*DATA SHOWN*
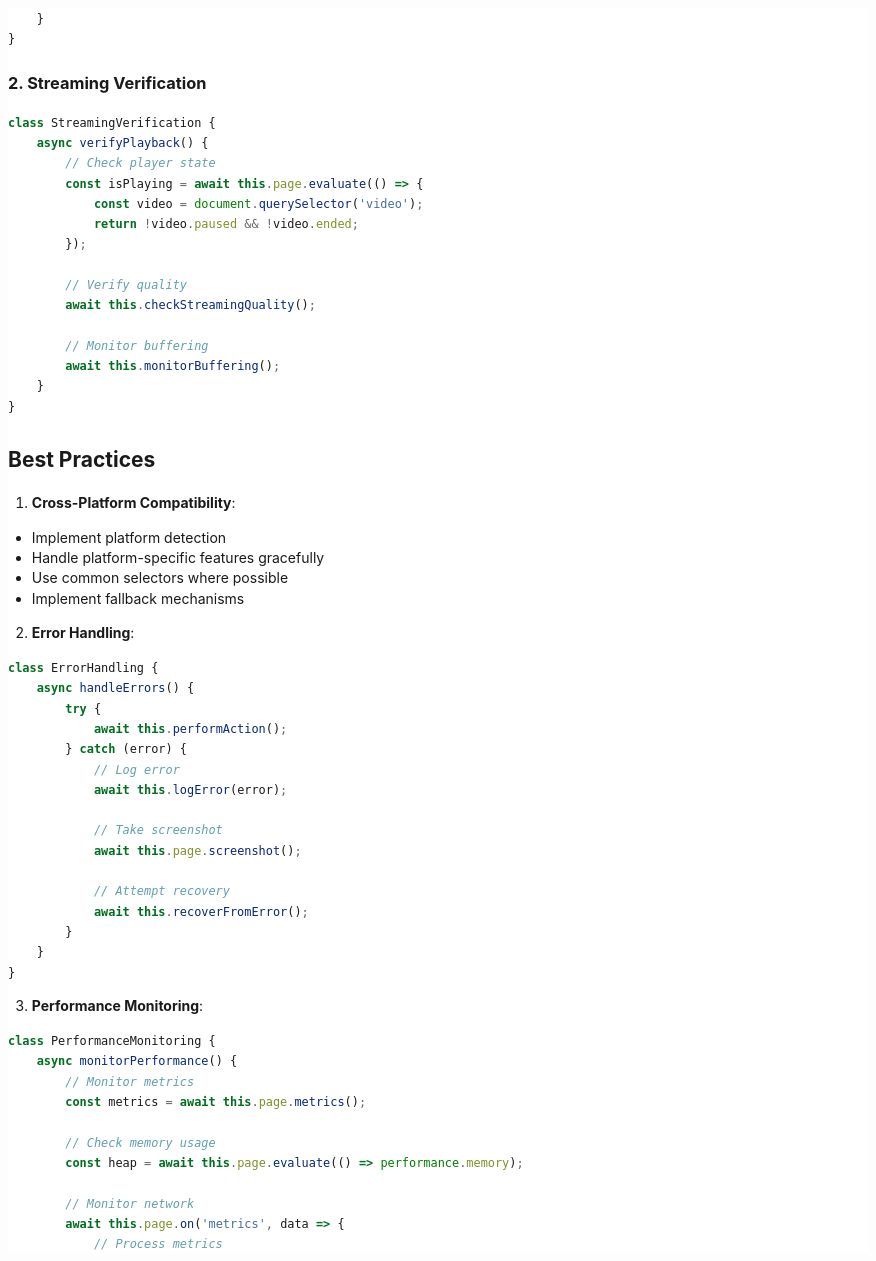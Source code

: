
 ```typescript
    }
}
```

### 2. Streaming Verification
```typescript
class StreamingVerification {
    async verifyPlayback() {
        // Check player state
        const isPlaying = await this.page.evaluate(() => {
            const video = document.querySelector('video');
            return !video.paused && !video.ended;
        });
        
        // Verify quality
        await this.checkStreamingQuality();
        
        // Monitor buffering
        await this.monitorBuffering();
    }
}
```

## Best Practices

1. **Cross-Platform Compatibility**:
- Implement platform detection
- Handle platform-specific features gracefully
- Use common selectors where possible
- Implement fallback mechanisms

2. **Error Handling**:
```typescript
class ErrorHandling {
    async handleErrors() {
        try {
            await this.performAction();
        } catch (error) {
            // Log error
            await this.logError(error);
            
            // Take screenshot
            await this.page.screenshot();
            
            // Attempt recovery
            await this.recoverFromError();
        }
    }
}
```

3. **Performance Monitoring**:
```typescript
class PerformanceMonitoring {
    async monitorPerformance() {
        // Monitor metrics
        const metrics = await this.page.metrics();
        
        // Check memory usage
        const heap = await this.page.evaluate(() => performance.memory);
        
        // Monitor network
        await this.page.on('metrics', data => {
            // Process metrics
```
---
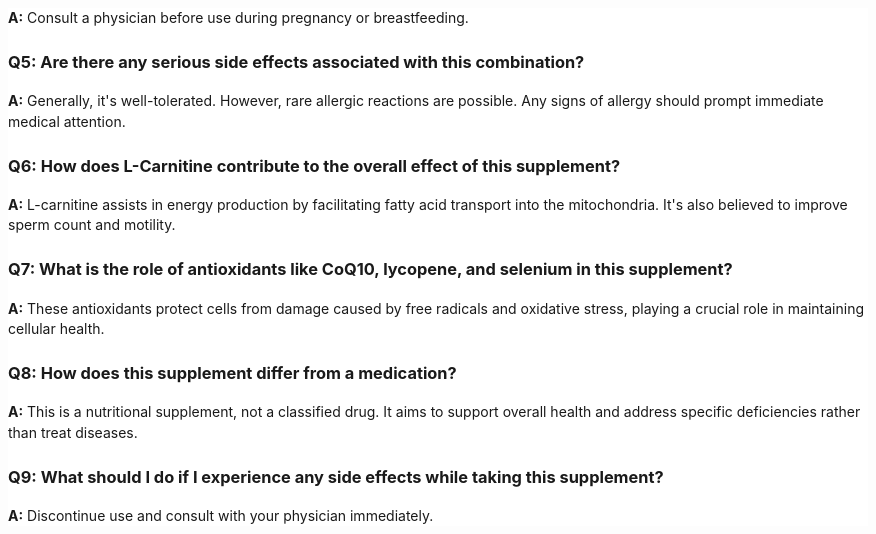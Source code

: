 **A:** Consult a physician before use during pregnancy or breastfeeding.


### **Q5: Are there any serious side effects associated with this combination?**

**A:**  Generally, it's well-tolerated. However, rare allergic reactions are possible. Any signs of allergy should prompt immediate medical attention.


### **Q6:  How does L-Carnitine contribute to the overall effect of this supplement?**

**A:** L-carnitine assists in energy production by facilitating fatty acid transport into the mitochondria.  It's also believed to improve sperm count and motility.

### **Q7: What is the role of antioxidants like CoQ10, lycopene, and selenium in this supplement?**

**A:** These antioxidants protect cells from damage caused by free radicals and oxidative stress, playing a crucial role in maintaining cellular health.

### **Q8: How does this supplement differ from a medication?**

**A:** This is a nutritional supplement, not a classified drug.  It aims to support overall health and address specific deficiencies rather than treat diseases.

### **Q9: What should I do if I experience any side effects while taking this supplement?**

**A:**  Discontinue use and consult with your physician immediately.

*EXERCISE OBJECTIVE*
Copy out, from the data above, every line holding the word "Implement".

*WRITTEN SOLUTION*
- Implement platform detection
- Implement fallback mechanisms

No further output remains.